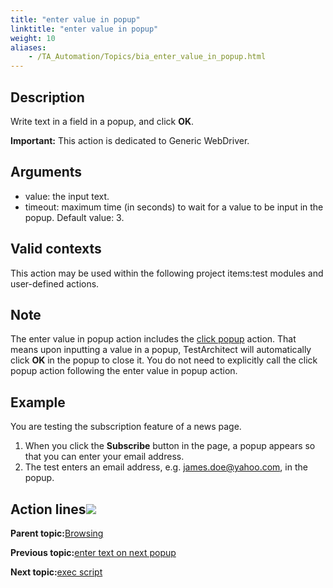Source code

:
 ```yaml
--- 
title: "enter value in popup"
linktitle: "enter value in popup"
weight: 10
aliases: 
    - /TA_Automation/Topics/bia_enter_value_in_popup.html
---
```


## Description

Write text in a field in a popup, and click **OK**.

**Important:** This action is dedicated to Generic WebDriver.

## Arguments

-   value: the input text.
-   timeout: maximum time \(in seconds\) to wait for a value to be input in the popup. Default value: 3.

## Valid contexts

This action may be used within the following project items:test modules and user-defined actions.

## Note

The enter value in popup action includes the [click popup](bia_click_popup.html) action. That means upon inputting a value in a popup, TestArchitect will automatically click **OK** in the popup to close it. You do not need to explicitly call the click popup action following the enter value in popup action.

## Example

You are testing the subscription feature of a news page.

1.  When you click the **Subscribe** button in the page, a popup appears so that you can enter your email address.
2.  The test enters an email address, e.g. james.doe@yahoo.com, in the popup.

## Action lines![](/images//Images/bia_enter_value_in_popup_pgm.png)



**Parent topic:**[Browsing](/TA_Automation/Topics/bia_browsing.html)

**Previous topic:**[enter text on next popup](/TA_Automation/Topics/bia_enter_text_on_next_popup.html)

**Next topic:**[exec script](/TA_Automation/Topics/bia_exec_script.html)

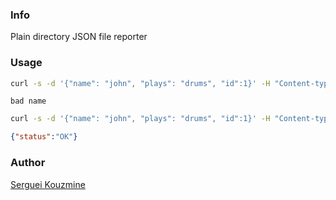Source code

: 
### Info
Plain directory JSON file reporter
### Usage

```sh
curl -s -d '{"name": "john", "plays": "drums", "id":1}' -H "Content-type:application/json"  -XPOST http://localhost:8080/updatedata/paul
```
```text
bad name
```
```sh
curl -s -d '{"name": "john", "plays": "drums", "id":1}' -H "Content-type:application/json"  -XPOST http://localhost:8080/updatedata/john
```
```JSON
{"status":"OK"}
```

### Author
[Serguei Kouzmine](kouzmine_serguei@yahoo.com)


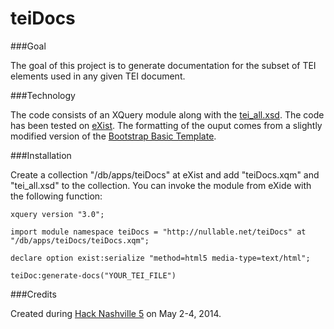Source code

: teiDocs
=======

###Goal

The goal of this project is to generate documentation for the subset of TEI elements used in any given TEI document.

###Technology

The code consists of an XQuery module along with the [tei_all.xsd](http://www.tei-c.org/release/xml/tei/custom/schema/xsd/tei_all.xsd). The code has been tested on [eXist](http://exist-db.org/exist/apps/homepage/index.html). The formatting of the ouput comes from a slightly modified version of the [Bootstrap Basic Template](http://getbootstrap.com/getting-started/).

###Installation

Create a collection "/db/apps/teiDocs" at eXist and add "teiDocs.xqm" and "tei_all.xsd" to the collection. You can invoke the module from eXide with the following function:

```xquery
xquery version "3.0";

import module namespace teiDocs = "http://nullable.net/teiDocs" at "/db/apps/teiDocs/teiDocs.xqm";

declare option exist:serialize "method=html5 media-type=text/html";

teiDoc:generate-docs("YOUR_TEI_FILE")
```

###Credits

Created during [Hack Nashville 5](http://hacknashville.com/) on May 2-4, 2014.
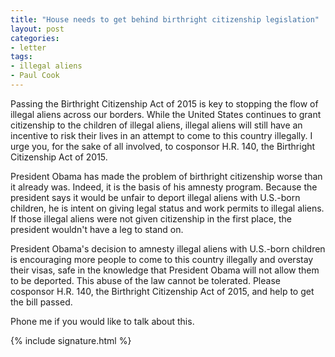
 ```yaml
---
title: "House needs to get behind birthright citizenship legislation"
layout: post
categories:
- letter
tags:
- illegal aliens
- Paul Cook
---
```


Passing the Birthright Citizenship Act of 2015 is key to stopping the flow of illegal aliens across our borders. While the United States continues to grant citizenship to the children of illegal aliens, illegal aliens will still have an incentive to risk their lives in an attempt to come to this country illegally. I urge you, for the sake of all involved, to cosponsor H.R. 140, the Birthright Citizenship Act of 2015.

President Obama has made the problem of birthright citizenship worse than it already was. Indeed, it is the basis of his amnesty program. Because the president says it would be unfair to deport illegal aliens with U.S.-born children, he is intent on giving legal status and work permits to illegal aliens. If those illegal aliens were not given citizenship in the first place, the president wouldn't have a leg to stand on.

President Obama's decision to amnesty illegal aliens with U.S.-born children is encouraging more people to come to this country illegally and overstay their visas, safe in the knowledge that President Obama will not allow them to be deported. This abuse of the law cannot be tolerated. Please cosponsor H.R. 140, the Birthright Citizenship Act of 2015, and help to get the bill passed.

Phone me if you would like to talk about this.

{% include signature.html %}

---*---

[About this exercise]
Leave out the pictures and repeat the lines from the start of the material through the line with "james.doe@yahoo.com, in the popup.", inclusive.

[Written solution]
Source code

:
 ```yaml
--- 
title: "enter value in popup"
linktitle: "enter value in popup"
weight: 10
aliases: 
    - /TA_Automation/Topics/bia_enter_value_in_popup.html
---
```


## Description

Write text in a field in a popup, and click **OK**.

**Important:** This action is dedicated to Generic WebDriver.

## Arguments

-   value: the input text.
-   timeout: maximum time \(in seconds\) to wait for a value to be input in the popup. Default value: 3.

## Valid contexts

This action may be used within the following project items:test modules and user-defined actions.

## Note

The enter value in popup action includes the [click popup](bia_click_popup.html) action. That means upon inputting a value in a popup, TestArchitect will automatically click **OK** in the popup to close it. You do not need to explicitly call the click popup action following the enter value in popup action.

## Example

You are testing the subscription feature of a news page.

1.  When you click the **Subscribe** button in the page, a popup appears so that you can enter your email address.
2.  The test enters an email address, e.g. james.doe@yahoo.com, in the popup.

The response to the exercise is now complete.